As an employer, she largely hires teenage girls, yet during the pandemic, she was forced to painfully let many of them go. Annet’s preference for girls is based on the reality that most of their job search in Kampala is characterized by invitations to “come back in the evening” (referring to a common phrase implying sexual exploitation common among many young Ugandan women looking for jobs).
Two years before the pandemic, she’d resigned as an IWCA volunteer and started a Barrista boot camp, it’s from that that she built a coffee community. With IWCA’s grateful support, she’s been able to relocate her office to multiple places and has since grown to train younger women in the value chain.
Annet and Barista House staff placing beans on their roaster she says she’s ready to replace and boost business.
“IWCA often calls me in to train their groups”, she adds. Annet has also incorporated soft skills training to the girls she employs, and has helped create employment for many at her Kisenyi location.
She recently gladly gained training accreditation from the Ugandan Ministry of Education. This training will allow her to certify trainees as she dreams of setting up a coffee Barrista training institution. “Because all our barristers just end up abroad, it pains me.“ She quips.
As a single mother, Annet says, coffee has helped her take care of her two daughters and her paralyzed dad, she’s also empowered more female entrepreneurs, including women in Kapchorwa and other groups in the Rwenzori region, from where she harvests and processes her Rwenzori gold coffee specialty.
Now she would like to scale her initiative with the purchase of 10 acres of land she’s already identified, in order to demonstrate the “crop to cup” experience, “since people keep asking us, where is your farm?” she adds.
Her homemade roaster, which she shows me, is wearing out. She’s eyeing a 60 million (Ugx) brand type, to boost her value addition efforts, seeing she currently keeps referring trainees to one far off at an institute in Kabanyoro, several miles away.
The enthusiastic Nyakaisiki also seeks more partnerships beyond those she’s currently engaged in with IWCA, FAO among others. She for example tells me about her recent participation in the young agricultural entrepreneur 2022 program, where she emerged triumphant.
Annet’s trainees at Barrista House after undergoing DIT Certification.

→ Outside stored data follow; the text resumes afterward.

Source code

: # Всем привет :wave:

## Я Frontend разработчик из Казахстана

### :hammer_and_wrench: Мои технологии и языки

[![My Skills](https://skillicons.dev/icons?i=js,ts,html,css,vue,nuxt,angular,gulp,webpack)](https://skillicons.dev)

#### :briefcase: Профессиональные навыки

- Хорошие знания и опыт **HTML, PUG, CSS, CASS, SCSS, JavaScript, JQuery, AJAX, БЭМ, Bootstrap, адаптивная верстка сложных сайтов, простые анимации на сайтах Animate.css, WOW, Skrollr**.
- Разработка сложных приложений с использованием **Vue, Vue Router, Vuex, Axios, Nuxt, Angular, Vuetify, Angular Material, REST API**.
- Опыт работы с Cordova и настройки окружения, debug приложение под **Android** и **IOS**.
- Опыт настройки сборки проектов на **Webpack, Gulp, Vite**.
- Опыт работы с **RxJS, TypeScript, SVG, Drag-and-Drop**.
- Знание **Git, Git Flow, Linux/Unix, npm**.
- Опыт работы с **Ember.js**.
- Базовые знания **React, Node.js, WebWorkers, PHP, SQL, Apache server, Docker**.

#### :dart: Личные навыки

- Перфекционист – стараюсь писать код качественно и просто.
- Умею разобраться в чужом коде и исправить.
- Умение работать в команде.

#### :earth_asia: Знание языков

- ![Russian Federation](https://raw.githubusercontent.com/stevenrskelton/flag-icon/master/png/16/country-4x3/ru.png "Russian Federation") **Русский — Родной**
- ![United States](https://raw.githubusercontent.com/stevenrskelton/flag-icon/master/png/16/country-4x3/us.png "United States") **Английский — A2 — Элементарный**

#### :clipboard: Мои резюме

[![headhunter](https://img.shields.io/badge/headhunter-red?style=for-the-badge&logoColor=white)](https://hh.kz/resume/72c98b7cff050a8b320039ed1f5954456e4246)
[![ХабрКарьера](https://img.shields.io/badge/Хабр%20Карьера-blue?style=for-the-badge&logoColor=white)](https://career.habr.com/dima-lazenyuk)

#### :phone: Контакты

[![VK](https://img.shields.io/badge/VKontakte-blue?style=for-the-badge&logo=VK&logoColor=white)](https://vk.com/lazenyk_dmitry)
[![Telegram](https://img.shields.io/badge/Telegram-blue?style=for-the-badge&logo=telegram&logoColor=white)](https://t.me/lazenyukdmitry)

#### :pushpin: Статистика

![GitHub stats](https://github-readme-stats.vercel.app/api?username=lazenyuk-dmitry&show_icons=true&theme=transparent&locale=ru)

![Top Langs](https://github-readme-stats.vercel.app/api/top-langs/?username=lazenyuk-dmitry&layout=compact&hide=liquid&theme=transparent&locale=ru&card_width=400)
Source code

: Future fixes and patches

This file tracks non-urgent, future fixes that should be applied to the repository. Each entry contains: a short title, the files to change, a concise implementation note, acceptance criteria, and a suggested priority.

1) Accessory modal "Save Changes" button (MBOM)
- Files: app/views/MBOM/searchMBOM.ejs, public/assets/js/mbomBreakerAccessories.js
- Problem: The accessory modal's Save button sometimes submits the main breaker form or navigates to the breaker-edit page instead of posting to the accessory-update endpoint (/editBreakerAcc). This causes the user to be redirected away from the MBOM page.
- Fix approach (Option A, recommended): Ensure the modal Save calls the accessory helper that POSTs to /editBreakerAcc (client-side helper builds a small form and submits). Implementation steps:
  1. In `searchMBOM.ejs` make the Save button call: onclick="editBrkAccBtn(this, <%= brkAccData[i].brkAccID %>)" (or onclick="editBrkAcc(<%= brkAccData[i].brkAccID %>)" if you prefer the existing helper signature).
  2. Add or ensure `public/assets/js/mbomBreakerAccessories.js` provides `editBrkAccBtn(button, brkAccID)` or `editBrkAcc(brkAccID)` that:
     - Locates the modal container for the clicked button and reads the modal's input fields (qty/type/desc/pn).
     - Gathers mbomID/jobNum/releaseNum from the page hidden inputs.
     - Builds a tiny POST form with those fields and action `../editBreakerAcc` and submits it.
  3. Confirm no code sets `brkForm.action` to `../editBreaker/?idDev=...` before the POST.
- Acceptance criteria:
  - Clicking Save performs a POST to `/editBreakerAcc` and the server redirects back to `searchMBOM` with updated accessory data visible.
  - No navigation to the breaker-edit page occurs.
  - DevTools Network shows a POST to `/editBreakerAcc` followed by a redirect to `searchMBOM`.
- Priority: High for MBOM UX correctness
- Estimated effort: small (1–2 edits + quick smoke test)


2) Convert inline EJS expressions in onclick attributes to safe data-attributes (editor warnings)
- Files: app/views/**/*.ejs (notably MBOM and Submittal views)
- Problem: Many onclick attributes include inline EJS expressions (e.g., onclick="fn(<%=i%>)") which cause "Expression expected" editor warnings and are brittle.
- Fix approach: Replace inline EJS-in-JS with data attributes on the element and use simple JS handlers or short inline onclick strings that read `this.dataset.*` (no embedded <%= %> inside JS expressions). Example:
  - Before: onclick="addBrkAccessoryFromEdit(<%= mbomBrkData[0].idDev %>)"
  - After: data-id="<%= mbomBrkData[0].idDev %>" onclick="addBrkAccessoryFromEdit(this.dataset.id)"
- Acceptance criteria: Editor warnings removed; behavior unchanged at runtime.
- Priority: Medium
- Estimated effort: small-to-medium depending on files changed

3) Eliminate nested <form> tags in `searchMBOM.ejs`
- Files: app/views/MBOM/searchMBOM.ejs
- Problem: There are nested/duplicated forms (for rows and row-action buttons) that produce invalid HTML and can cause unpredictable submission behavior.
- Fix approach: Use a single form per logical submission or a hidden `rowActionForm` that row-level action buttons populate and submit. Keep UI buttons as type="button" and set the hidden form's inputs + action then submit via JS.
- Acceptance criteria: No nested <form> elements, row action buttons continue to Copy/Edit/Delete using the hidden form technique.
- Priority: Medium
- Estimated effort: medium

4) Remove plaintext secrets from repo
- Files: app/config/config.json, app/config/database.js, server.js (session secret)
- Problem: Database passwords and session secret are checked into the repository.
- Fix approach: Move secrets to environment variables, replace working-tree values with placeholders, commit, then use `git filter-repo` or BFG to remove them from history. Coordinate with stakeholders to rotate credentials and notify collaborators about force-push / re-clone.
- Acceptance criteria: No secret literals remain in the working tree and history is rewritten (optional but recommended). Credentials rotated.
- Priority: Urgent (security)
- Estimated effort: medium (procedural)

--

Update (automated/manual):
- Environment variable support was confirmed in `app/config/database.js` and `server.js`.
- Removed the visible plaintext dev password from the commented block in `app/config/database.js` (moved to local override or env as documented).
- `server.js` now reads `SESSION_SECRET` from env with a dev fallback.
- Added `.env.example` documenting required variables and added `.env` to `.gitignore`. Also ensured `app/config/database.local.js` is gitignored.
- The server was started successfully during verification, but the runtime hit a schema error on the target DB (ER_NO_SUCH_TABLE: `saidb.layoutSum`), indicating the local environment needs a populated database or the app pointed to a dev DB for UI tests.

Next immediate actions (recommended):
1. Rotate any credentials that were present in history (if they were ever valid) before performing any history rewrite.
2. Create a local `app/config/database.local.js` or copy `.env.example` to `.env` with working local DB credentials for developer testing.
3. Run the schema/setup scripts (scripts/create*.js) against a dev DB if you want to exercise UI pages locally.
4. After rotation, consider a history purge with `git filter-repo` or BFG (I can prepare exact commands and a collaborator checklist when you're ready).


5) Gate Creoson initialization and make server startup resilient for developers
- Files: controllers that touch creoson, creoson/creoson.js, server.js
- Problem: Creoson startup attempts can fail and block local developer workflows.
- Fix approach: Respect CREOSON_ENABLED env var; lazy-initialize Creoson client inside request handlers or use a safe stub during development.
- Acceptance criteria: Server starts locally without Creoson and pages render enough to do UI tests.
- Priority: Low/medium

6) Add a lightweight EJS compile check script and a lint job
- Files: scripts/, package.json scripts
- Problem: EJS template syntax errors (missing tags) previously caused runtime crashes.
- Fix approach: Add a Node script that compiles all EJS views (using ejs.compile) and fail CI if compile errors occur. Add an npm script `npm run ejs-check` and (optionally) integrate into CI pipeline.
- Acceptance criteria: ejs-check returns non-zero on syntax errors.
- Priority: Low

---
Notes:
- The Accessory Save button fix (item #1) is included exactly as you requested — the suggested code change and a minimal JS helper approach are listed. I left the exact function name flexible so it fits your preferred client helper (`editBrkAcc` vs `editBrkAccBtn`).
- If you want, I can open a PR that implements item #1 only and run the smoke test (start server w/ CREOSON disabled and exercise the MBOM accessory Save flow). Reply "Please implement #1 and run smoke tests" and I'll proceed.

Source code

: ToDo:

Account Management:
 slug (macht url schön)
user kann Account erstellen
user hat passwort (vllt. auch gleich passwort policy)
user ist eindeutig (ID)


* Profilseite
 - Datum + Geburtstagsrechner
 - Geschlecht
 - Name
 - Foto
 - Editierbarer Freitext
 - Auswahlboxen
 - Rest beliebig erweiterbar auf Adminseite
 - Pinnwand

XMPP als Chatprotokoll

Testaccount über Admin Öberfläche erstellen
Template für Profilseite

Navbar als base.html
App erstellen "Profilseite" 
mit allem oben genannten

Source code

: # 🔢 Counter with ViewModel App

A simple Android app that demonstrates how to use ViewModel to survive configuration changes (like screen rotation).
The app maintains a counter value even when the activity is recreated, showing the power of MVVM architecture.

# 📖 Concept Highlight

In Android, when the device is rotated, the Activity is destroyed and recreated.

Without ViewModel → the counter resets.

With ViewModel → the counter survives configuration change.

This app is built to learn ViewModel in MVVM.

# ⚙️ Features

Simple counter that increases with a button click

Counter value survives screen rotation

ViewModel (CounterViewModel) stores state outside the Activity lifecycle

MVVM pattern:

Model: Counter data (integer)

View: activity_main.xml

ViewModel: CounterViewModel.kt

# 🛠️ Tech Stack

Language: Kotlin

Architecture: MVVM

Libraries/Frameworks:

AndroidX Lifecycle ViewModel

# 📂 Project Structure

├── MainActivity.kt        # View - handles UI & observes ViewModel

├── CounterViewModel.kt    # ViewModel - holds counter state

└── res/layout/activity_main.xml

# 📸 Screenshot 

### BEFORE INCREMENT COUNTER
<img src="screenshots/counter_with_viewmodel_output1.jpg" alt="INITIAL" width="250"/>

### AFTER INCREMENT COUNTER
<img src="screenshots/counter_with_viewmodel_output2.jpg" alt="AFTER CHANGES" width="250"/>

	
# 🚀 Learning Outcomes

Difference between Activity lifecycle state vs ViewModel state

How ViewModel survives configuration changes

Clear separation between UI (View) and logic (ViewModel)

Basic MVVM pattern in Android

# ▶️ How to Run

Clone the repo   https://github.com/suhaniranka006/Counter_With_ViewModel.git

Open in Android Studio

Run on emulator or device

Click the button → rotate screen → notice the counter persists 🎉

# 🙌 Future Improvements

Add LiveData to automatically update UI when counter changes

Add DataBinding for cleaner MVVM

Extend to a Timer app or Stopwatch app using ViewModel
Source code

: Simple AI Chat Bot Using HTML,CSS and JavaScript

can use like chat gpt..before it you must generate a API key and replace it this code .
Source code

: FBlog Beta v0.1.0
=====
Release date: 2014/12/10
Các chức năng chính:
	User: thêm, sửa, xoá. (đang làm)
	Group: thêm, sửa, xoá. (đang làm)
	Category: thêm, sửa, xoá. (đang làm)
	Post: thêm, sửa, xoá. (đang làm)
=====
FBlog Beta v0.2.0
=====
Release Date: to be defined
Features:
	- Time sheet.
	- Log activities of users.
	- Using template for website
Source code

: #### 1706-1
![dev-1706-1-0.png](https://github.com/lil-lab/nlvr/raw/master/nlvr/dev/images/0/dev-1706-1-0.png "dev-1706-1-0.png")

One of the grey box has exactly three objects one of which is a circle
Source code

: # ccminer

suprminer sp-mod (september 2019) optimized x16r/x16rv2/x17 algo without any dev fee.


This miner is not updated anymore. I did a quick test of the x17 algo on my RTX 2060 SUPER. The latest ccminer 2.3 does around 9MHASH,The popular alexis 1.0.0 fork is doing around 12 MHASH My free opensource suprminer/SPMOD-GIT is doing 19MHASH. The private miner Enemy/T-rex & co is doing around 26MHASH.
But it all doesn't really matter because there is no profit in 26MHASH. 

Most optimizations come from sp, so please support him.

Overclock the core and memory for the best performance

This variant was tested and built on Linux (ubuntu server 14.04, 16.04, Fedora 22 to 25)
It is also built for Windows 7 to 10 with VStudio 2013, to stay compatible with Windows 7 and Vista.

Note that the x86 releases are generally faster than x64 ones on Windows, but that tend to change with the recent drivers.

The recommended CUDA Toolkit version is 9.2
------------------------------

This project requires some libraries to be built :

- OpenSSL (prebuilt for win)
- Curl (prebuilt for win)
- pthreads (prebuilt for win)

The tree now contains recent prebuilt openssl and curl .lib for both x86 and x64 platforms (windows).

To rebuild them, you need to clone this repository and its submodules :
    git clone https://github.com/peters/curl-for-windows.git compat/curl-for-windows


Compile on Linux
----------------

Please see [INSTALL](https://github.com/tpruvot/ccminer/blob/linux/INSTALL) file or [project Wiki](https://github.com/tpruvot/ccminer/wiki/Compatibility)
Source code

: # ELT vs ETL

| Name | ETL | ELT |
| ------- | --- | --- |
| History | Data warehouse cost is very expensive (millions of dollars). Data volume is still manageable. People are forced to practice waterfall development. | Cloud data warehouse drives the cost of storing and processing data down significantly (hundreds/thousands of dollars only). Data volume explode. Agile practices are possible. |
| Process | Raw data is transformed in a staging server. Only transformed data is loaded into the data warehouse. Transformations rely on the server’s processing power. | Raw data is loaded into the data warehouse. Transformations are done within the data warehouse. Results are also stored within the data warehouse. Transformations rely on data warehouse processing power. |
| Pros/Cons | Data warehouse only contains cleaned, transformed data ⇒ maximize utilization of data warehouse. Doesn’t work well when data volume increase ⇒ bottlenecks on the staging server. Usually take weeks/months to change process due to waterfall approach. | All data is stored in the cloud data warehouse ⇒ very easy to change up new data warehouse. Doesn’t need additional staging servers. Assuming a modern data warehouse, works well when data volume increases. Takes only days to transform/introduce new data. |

Her dream, though still in a strange location, remains valid. She wants to start a coffee barrister training institute and empower Ugandan girls struggling to make a living in a country where gender disparities make it almost impossible for young women to find meaningful work.
Annet is not yet where she wants to be, but she’s also not where she used to be. Thus, she wants other young women to get where they need to be, thanks to her against-all-odds coffee Barrista dream.